Personal information
- Nickname: Arif
- Born: 25 March 2004 (age 22) Bantul, DI Yogyakarta, Indonesia

Sport
- Country: Indonesia
- Sport: Archery
- Event: recurve

Medal record
Men's recurve archery
Representing Indonesia
Asian Games
| Bronze medal – third place | 2022 Hangzhou | Team |
Asian Championships
| Bronze medal – third place | 2023 Bangkok | Team |
Asia Cup
| Gold medal – first place | 2025 Singapore | Mixed team |
Islamic Solidarity Games
| Silver medal – second place | 2021 Konya | Individual |
| Silver medal – second place | 2021 Konya | Team |
SEA Games
| Gold medal – first place | 2019 Philippines | Men's team |
| Gold medal – first place | 2021 Vietnam | Individual |
| Gold medal – first place | 2021 Vietnam | Team |
| Gold medal – first place | 2025 Thailand | Team |
ASEAN University Games
| Bronze medal – third place | 2022 Ubon Ratchathani | Individual |
| Bronze medal – third place | 2022 Ubon Ratchathani | Mixed team |

= Arif Dwi Pangestu =

Indonesian recurve archer (born 2004)

Arif Dwi Pangestu (born 25 March 2004) is an Indonesian recurve archer.
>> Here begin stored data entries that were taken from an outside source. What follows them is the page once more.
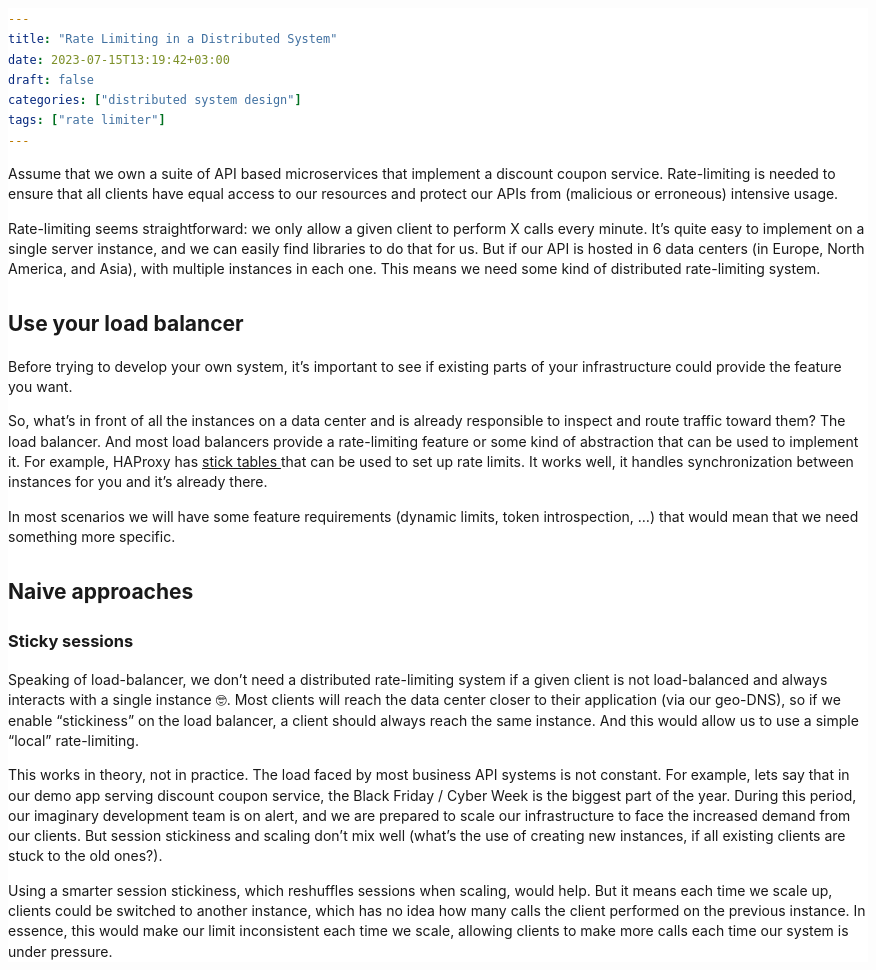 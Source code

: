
 ```yaml
---
title: "Rate Limiting in a Distributed System"
date: 2023-07-15T13:19:42+03:00
draft: false 
categories: ["distributed system design"]
tags: ["rate limiter"]
---
```


Assume that we own a suite of API based microservices that implement a discount coupon service. Rate-limiting is needed to ensure that all clients have equal access to our resources and protect our APIs from (malicious or erroneous) intensive usage.

Rate-limiting seems straightforward: we only allow a given client to perform X calls every minute. It’s quite easy to implement on a single server instance, and we can easily find libraries to do that for us. But if our API is hosted in 6 data centers (in Europe, North America, and Asia), with multiple instances in each one. This means we need some kind of distributed rate-limiting system.

## Use your load balancer
Before trying to develop your own system, it’s important to see if existing parts of your infrastructure could provide the feature you want.

So, what’s in front of all the instances on a data center and is already responsible to inspect and route traffic toward them? The load balancer. And most load balancers provide a rate-limiting feature or some kind of abstraction that can be used to implement it. For example, HAProxy has [ stick tables ](https://www.haproxy.com/blog/introduction-to-haproxy-stick-tables) that can be used to set up rate limits. It works well, it handles synchronization between instances for you and it’s already there.

In most scenarios we will have some feature requirements (dynamic limits, token introspection, …) that would mean that we need something more specific.

## Naive approaches
### Sticky sessions
Speaking of load-balancer, we don’t need a distributed rate-limiting system if a given client is not load-balanced and always interacts with a single instance 🤓. Most clients will reach the data center closer to their application (via our geo-DNS), so if we enable “stickiness” on the load balancer, a client should always reach the same instance. And this would allow us to use a simple “local” rate-limiting.

This works in theory, not in practice. The load faced by most business API systems is not constant. For example, lets say that in our demo app serving discount coupon service, the Black Friday / Cyber Week is the biggest part of the year. During this period, our imaginary development team is on alert, and we are prepared to scale our infrastructure to face the increased demand from our clients. But session stickiness and scaling don’t mix well (what’s the use of creating new instances, if all existing clients are stuck to the old ones?).

Using a smarter session stickiness, which reshuffles sessions when scaling, would help. But it means each time we scale up, clients could be switched to another instance, which has no idea how many calls the client performed on the previous instance. In essence, this would make our limit inconsistent each time we scale, allowing clients to make more calls each time our system is under pressure.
He competed in the men's individual event at the 2017 World Archery Youth Championships in Rosario, Argentina. He represented Indonesia at the 2019 SEA Games, in the men's individual recurve and team category, and he won the gold medal at the team category, together with Riau Ega Agatha and Hendra Purnama. He competed in the Men's individual archery event of the 2020 Olympics reaching rank 32.